The components of the shadow redundancy follow:
Primary Message— The original message submitted to transport for delivery.
Shadow Message—
The copy of a message that a transport server retains until it confirms
that all the next hops for that message have successfully delivered it.
Primary Server— The transport server that is currently processing a message.
Shadow Server— The transport server that holds shadow copies of a message after delivering the message to the primary server.
Shadow Queue—
The queue that a transport server uses to store shadow messages. A
transport server will have separate shadow queues for each primary
server to which it delivered the primary message.
Discard Status— The information a transport server maintains for shadow messages that indicates when a message is ready to be discarded.

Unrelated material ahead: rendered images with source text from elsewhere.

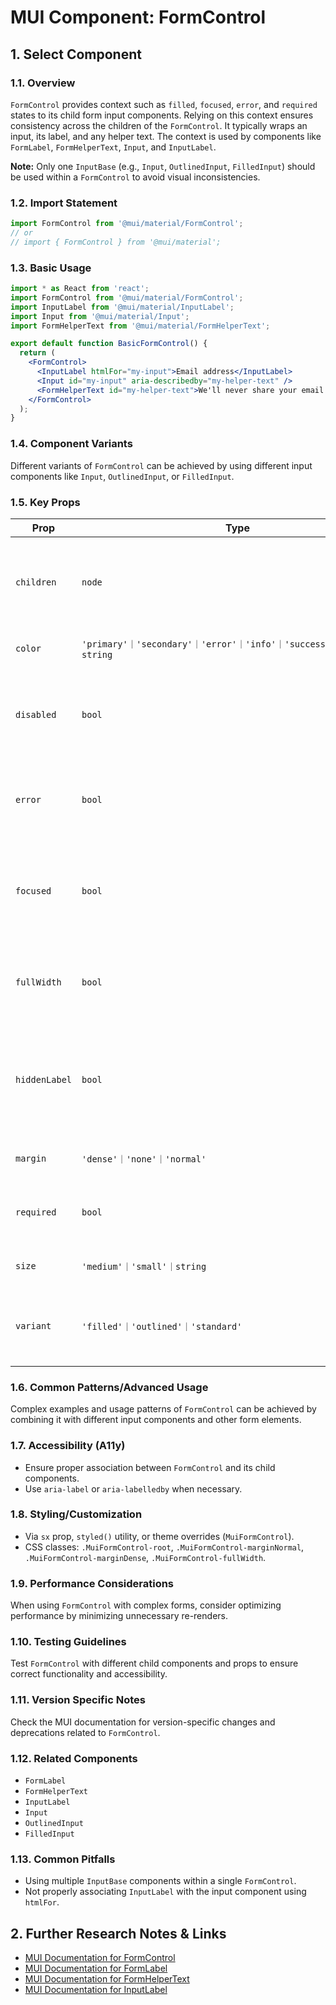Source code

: # MUI Component: FormControl

## 1. Select Component

### 1.1. Overview
`FormControl` provides context such as `filled`, `focused`, `error`, and `required` states to its child form input components. Relying on this context ensures consistency across the children of the `FormControl`. It typically wraps an input, its label, and any helper text. The context is used by components like `FormLabel`, `FormHelperText`, `Input`, and `InputLabel`.

**Note:** Only one `InputBase` (e.g., `Input`, `OutlinedInput`, `FilledInput`) should be used within a `FormControl` to avoid visual inconsistencies.

### 1.2. Import Statement
```jsx
import FormControl from '@mui/material/FormControl';
// or
// import { FormControl } from '@mui/material';
```

### 1.3. Basic Usage
```jsx
import * as React from 'react';
import FormControl from '@mui/material/FormControl';
import InputLabel from '@mui/material/InputLabel';
import Input from '@mui/material/Input';
import FormHelperText from '@mui/material/FormHelperText';

export default function BasicFormControl() {
  return (
    <FormControl>
      <InputLabel htmlFor="my-input">Email address</InputLabel>
      <Input id="my-input" aria-describedby="my-helper-text" />
      <FormHelperText id="my-helper-text">We'll never share your email.</FormHelperText>
    </FormControl>
  );
}
```

### 1.4. Component Variants
Different variants of `FormControl` can be achieved by using different input components like `Input`, `OutlinedInput`, or `FilledInput`.

### 1.5. Key Props
| Prop | Type | Default | Required | Description |
|------|------|---------|----------|-------------|
| `children` | `node` |  | No | The content of the component, typically an input, label, and helper text. |
| `color` | `'primary'｜'secondary'｜'error'｜'info'｜'success'｜'warning'｜string` | `primary` | No | The color of the component. |
| `disabled` | `bool` | `false` | No | If `true`, the label, input, and helper text should be displayed in a disabled state. |
| `error` | `bool` | `false` | No | If `true`, the label and helper text are displayed in an error state. |
| `focused` | `bool` |  | No | If `true`, the component is displayed in a focused state. This is usually managed automatically. |
| `fullWidth` | `bool` | `false` | No | If `true`, the component will take up the full width of its container. |
| `hiddenLabel` | `bool` | `false` | No | If `true`, the label is hidden. Used to increase density for `FilledInput`. Ensure `aria-label` is on the input. |
| `margin` | `'dense'｜'none'｜'normal'` | `none` | No | Adjusts vertical spacing. |
| `required` | `bool` | `false` | No | If `true`, the label will indicate that the input is required. |
| `size` | `'medium'｜'small'｜string` | `medium` | No | The size of the component. |
| `variant` | `'filled'｜'outlined'｜'standard'` | `outlined` | No | The variant to use for encompassed components like `Input`, `InputLabel`. |

### 1.6. Common Patterns/Advanced Usage
Complex examples and usage patterns of `FormControl` can be achieved by combining it with different input components and other form elements.

### 1.7. Accessibility (A11y)
- Ensure proper association between `FormControl` and its child components.
- Use `aria-label` or `aria-labelledby` when necessary.

### 1.8. Styling/Customization
- Via `sx` prop, `styled()` utility, or theme overrides (`MuiFormControl`).
- CSS classes: `.MuiFormControl-root`, `.MuiFormControl-marginNormal`, `.MuiFormControl-marginDense`, `.MuiFormControl-fullWidth`.

### 1.9. Performance Considerations
When using `FormControl` with complex forms, consider optimizing performance by minimizing unnecessary re-renders.

### 1.10. Testing Guidelines
Test `FormControl` with different child components and props to ensure correct functionality and accessibility.

### 1.11. Version Specific Notes
Check the MUI documentation for version-specific changes and deprecations related to `FormControl`.

### 1.12. Related Components
- `FormLabel`
- `FormHelperText`
- `InputLabel`
- `Input`
- `OutlinedInput`
- `FilledInput`

### 1.13. Common Pitfalls
- Using multiple `InputBase` components within a single `FormControl`.
- Not properly associating `InputLabel` with the input component using `htmlFor`.

## 2. Further Research Notes & Links
- [MUI Documentation for FormControl](https://mui.com/material-ui/api/form-control/)
- [MUI Documentation for FormLabel](https://mui.com/material-ui/api/form-label/)
- [MUI Documentation for FormHelperText](https://mui.com/material-ui/api/form-helper-text/)
- [MUI Documentation for InputLabel](https://mui.com/material-ui/api/input-label/)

Discard Notification— The response a shadow server receives from a primary server indicating a message is ready to be discarded.
Shadow Redundancy Manager— The transport component that manages shadow redundancy.
Heartbeat— The process of transport servers verifying the availability of each other.
A mail flow with
shadow redundancy is given in the following example. In the example,
Chris with mailbox on Exchange Server 2010 mailbox server MB1 is sending
a message to Michelle with a mailbox on Exchange Server 2010 mailbox
server MB2. There are two Exchange Server 2010 Hub Transport servers:
HT1 and HT2. The process is as follows:
Chris submits message— The message is submitted to MB1. MB1 becomes the primary server for the message.
Note
Client submissions
such as MAPI, Windows Mobile, or SMTP client are not redundant until the
message is successfully stored on the mailbox or hub transport server.
Then the Exchange Server high-availability features take effect.
MB1 submits to HT1—
The message is submitted by MB1 to HT1. HT1 becomes the primary server
and MB1 becomes a shadow server. However, HT1 subsequently fails and
never acknowledges the delivery of the message to MB2. MB1 times out and
becomes the primary server.
MB1 submits to HT2— The message is resubmitted by MB1 to the redundant HT2. HT2 becomes the primary server and MB1 becomes a shadow server.
HT2 submits to MB2—
The message is submitted to by HT2 to MB2. MB1 confirms that HT2 has
delivered the message, deletes the message from its shadow queue, and is
no longer a shadow server.
Michelle receives message— The message is received by Michelle.
The process is diagrammed in Figure 2.
Shadow redundancy gives
the Exchange Server 2010 self-healing capabilities for mail flow. It
enables the infrastructure to intelligently fail over between redundant
paths if messages have not been delivered in a timely manner.